START Excerpted records

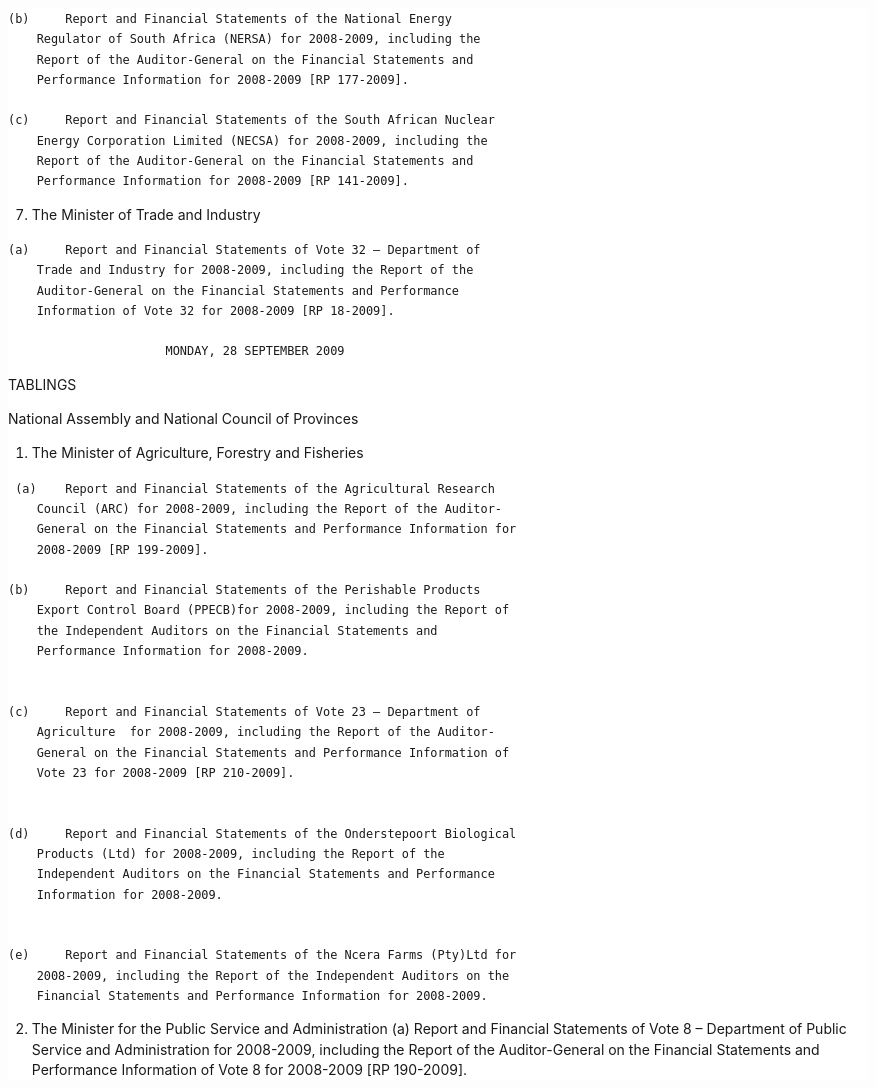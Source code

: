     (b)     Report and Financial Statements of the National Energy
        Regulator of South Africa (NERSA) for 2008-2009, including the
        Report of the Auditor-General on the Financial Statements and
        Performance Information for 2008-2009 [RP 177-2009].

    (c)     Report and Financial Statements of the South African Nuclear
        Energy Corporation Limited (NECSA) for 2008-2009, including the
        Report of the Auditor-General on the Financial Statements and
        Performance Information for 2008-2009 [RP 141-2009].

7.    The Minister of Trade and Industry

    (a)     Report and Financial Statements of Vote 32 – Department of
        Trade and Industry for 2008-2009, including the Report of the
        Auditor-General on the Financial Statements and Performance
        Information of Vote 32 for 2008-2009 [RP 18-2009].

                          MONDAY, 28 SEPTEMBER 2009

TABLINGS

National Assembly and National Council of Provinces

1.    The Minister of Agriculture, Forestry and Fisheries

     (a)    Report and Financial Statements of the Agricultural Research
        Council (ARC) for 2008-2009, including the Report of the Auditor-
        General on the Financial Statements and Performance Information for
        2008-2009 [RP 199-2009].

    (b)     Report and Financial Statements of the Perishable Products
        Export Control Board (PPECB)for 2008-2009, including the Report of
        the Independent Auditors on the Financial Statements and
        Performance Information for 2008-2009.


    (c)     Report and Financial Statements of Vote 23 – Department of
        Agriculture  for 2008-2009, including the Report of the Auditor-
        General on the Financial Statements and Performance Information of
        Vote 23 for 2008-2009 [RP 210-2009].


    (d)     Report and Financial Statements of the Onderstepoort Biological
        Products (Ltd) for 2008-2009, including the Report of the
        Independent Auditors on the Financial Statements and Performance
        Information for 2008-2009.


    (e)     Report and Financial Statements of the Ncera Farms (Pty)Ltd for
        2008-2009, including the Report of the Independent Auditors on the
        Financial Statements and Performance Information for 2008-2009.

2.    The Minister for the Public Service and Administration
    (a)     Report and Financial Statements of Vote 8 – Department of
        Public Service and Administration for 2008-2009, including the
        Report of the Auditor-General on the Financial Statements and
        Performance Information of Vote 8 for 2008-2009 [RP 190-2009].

END Excerpted records
START Excerpted records

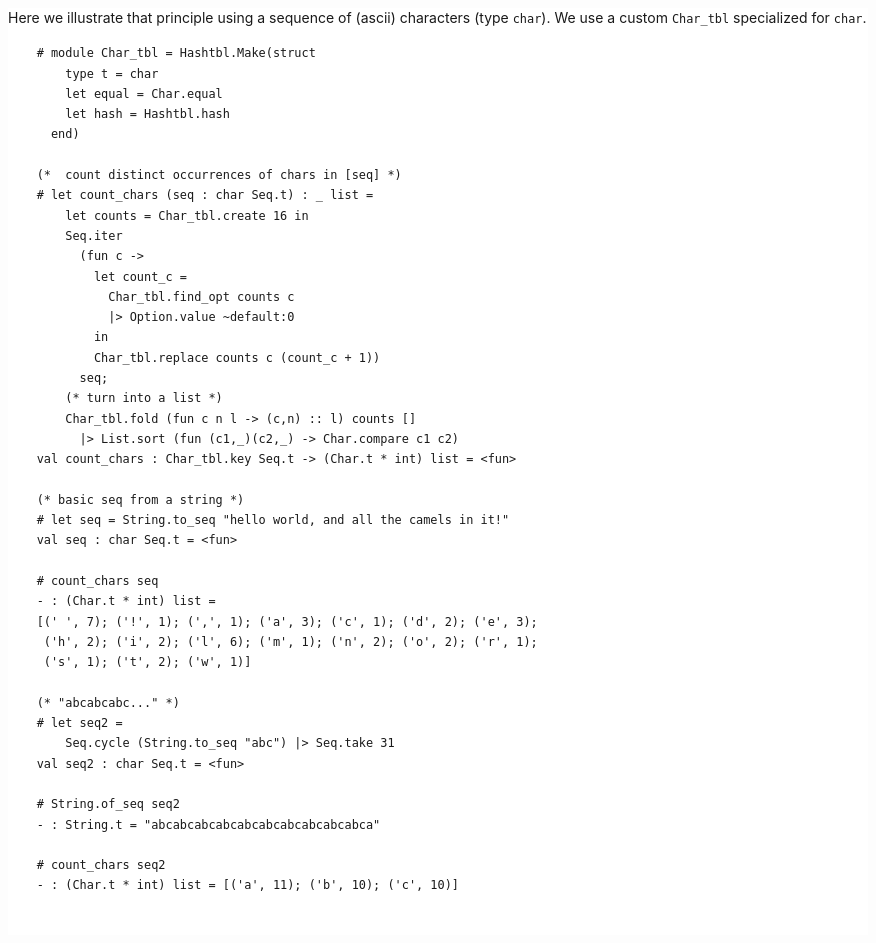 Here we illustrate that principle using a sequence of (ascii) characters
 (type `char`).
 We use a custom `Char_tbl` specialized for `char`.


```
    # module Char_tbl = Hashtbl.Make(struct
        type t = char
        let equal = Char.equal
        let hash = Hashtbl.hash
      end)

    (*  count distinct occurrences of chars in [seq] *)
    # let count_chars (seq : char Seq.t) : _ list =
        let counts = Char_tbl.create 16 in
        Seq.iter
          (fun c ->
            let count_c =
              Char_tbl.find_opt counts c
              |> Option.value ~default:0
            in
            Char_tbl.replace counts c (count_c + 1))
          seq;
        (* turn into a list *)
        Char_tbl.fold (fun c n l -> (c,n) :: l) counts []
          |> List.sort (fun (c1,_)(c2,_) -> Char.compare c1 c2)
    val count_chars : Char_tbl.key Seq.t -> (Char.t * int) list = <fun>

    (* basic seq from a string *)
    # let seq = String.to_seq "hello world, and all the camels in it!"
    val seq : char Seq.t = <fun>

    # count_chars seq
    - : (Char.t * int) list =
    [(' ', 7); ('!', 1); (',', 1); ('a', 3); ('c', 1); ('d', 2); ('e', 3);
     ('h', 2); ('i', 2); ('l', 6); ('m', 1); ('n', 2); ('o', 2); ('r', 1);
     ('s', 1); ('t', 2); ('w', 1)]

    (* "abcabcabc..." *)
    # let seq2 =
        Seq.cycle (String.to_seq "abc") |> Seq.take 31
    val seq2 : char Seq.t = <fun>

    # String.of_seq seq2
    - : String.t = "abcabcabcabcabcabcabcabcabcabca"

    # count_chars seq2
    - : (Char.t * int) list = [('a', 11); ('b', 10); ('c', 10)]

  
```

END Excerpted records

### Brief
Produce only the lines from the line containing "Energy Corporation Limited" through the line containing "Trade and Industry for", inclusive of both, exactly as they stand in the entries above.

### Response for this exercise
        Energy Corporation Limited (NECSA) for 2008-2009, including the
        Report of the Auditor-General on the Financial Statements and
        Performance Information for 2008-2009 [RP 141-2009].

7.    The Minister of Trade and Industry

    (a)     Report and Financial Statements of Vote 32 – Department of
        Trade and Industry for 2008-2009, including the Report of the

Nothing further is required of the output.